Elle ayant l’air plus triste et lui l’air plus farouche


et de le retrouver ainsi tatoué et marqué de petite vérole :

Elle, ayant l’air plus triste, et lui, l’air plus farouche.

Si vous saviez comme la virgule s’acharne et renaît sous le deleatur ! Enfin, j’arrive au fait. Sur les feuilles 8, 9, 10, 11, 12, 13, 14, 15, 16, du tome I et I, 2, 3, du tome II que j’ai vérifiées, il y aura quatre cartons nécessaires à faire.

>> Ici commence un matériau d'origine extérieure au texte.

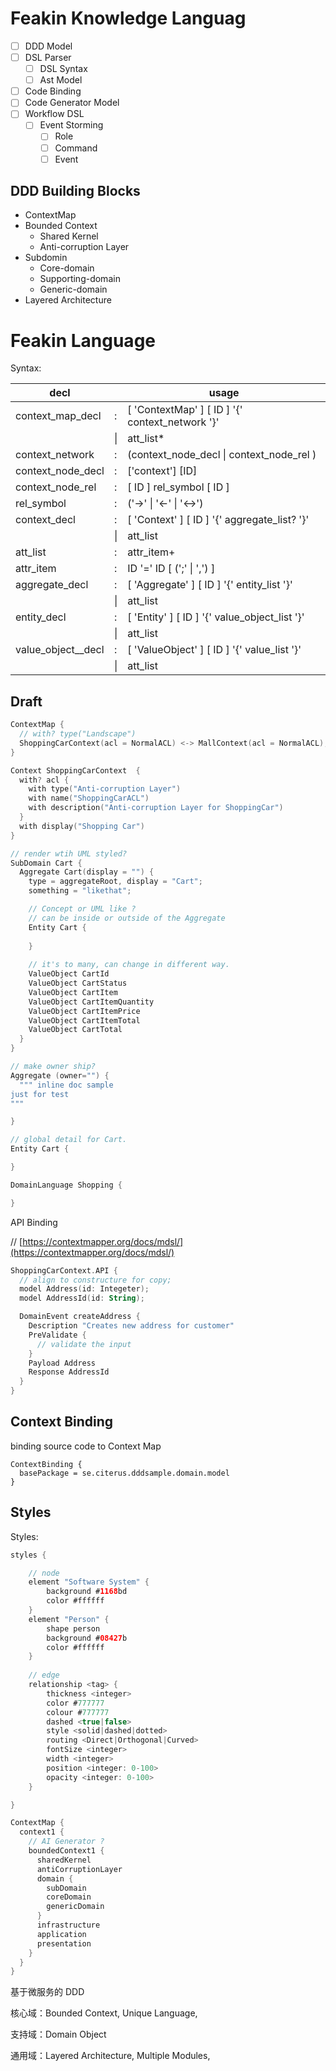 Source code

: # Feakin Knowledge Languag

- [ ] DDD Model
- [ ] DSL Parser
  - [ ] DSL Syntax
  - [ ] Ast Model
- [ ] Code Binding 
- [ ] Code Generator Model
- [ ] Workflow DSL
  - [ ] Event Storming
    - [ ] Role
    - [ ] Command
    - [ ] Event

## DDD Building Blocks

- ContextMap
- Bounded Context
  - Shared Kernel
  - Anti-corruption Layer
- Subdomin
  - Core-domain
  - Supporting-domain
  - Generic-domain
- Layered Architecture

# Feakin Language

Syntax:

| decl               |        | usage                                           |
|--------------------|--------|-------------------------------------------------|
| context_map_decl   | :      | [ 'ContextMap' ] [ ID ] '{' context_network '}' |
|                    | &#124; | att_list*                                       |
| context_network    | :      | (context_node_decl &#124; context_node_rel )    |
| context_node_decl  | :      | ['context'] [ID]                                |
| context_node_rel   | :      | [ ID ] rel_symbol [ ID ]                        |
| rel_symbol         | :      | ('->' &#124; '<-' &#124; '<->')                 |                      
| context_decl       | :      | [ 'Context' ] [ ID ] '{' aggregate_list? '}'    |
|                    | &#124; | att_list                                        |
| att_list           | :      | attr_item+                                      |
| attr_item          | :      | ID '=' ID [ (';' &#124; ',') ]                  |
| aggregate_decl     | :      | [ 'Aggregate' ]  [ ID ] '{' entity_list '}'     |
|                    | &#124; | att_list                                        |
| entity_decl        | :      | [ 'Entity' ] [ ID ] '{' value_object_list '}'   |
|                    | &#124; | att_list                                        |
| value_object__decl | :      | [ 'ValueObject' ] [ ID ] '{' value_list '}'     |
|                    | &#124; | att_list                                        |

## Draft

```kotlin
ContextMap {
  // with? type("Landscape")
  ShoppingCarContext(acl = NormalACL) <-> MallContext(acl = NormalACL);
}

Context ShoppingCarContext  {
  with? acl {
    with type("Anti-corruption Layer")
    with name("ShoppingCarACL")
    with description("Anti-corruption Layer for ShoppingCar")
  }
  with display("Shopping Car")
}

// render wtih UML styled?
SubDomain Cart {
  Aggregate Cart(display = "") {
    type = aggregateRoot, display = "Cart";
    something = "likethat";

    // Concept or UML like ?
    // can be inside or outside of the Aggregate
    Entity Cart {
      
    }
    
    // it's to many, can change in different way.
    ValueObject CartId
    ValueObject CartStatus
    ValueObject CartItem
    ValueObject CartItemQuantity
    ValueObject CartItemPrice
    ValueObject CartItemTotal
    ValueObject CartTotal
  }
}

// make owner ship?
Aggregate (owner="") {
  """ inline doc sample
just for test
"""

}

// global detail for Cart.
Entity Cart {

}

DomainLanguage Shopping {

}
```

API Binding

// [https://contextmapper.org/docs/mdsl/](https://contextmapper.org/docs/mdsl/)

```kotlin
ShoppingCarContext.API {
  // align to constructure for copy;
  model Address(id: Integeter);
  model AddressId(id: String);

  DomainEvent createAddress {
    Description "Creates new address for customer"
    PreValidate {
      // validate the input
    }
    Payload Address
    Response AddressId
  }
}

```

## Context Binding

binding source code to Context Map

```
ContextBinding {
  basePackage = se.citerus.dddsample.domain.model
}
```


## Styles

Styles:

```kotlin
styles {

    // node
    element "Software System" {
        background #1168bd
        color #ffffff
    }
    element "Person" {
        shape person
        background #08427b
        color #ffffff
    }
    
    // edge
    relationship <tag> {
        thickness <integer>
        color #777777
        colour #777777
        dashed <true|false>
        style <solid|dashed|dotted>
        routing <Direct|Orthogonal|Curved>
        fontSize <integer>
        width <integer>
        position <integer: 0-100>
        opacity <integer: 0-100>
    }

}
```

```groovy
ContextMap {
  context1 {
    // AI Generator ?
    boundedContext1 {
      sharedKernel
      antiCorruptionLayer
      domain {
        subDomain
        coreDomain
        genericDomain
      }
      infrastructure
      application
      presentation
    }
  }
}
```

基于微服务的 DDD

核心域：Bounded Context, Unique Language,

支持域：Domain Object

通用域：Layered Architecture, Multiple Modules,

On eût évité tout cela, en m’envoyant les épreuves, je suis bien de votre avis, et certes ce n’est pas le temps qui a manqué. Soyez assez bon pour me faire renvoyer le plus tôt possible, les sept bonnes feuilles des 7 premières du tome Ier, et aussi toutes les nouvelles bonnes feuilles du tome II qui donnent les tirages en ce moment, et aussi la préface et les titres, couvertures, etc. Pour la dédicace à la France, copier la disposition de la page qui vous sera envoyée de Bruxelles. Le filet du milieu de la page doit être très fin, très court, très léger.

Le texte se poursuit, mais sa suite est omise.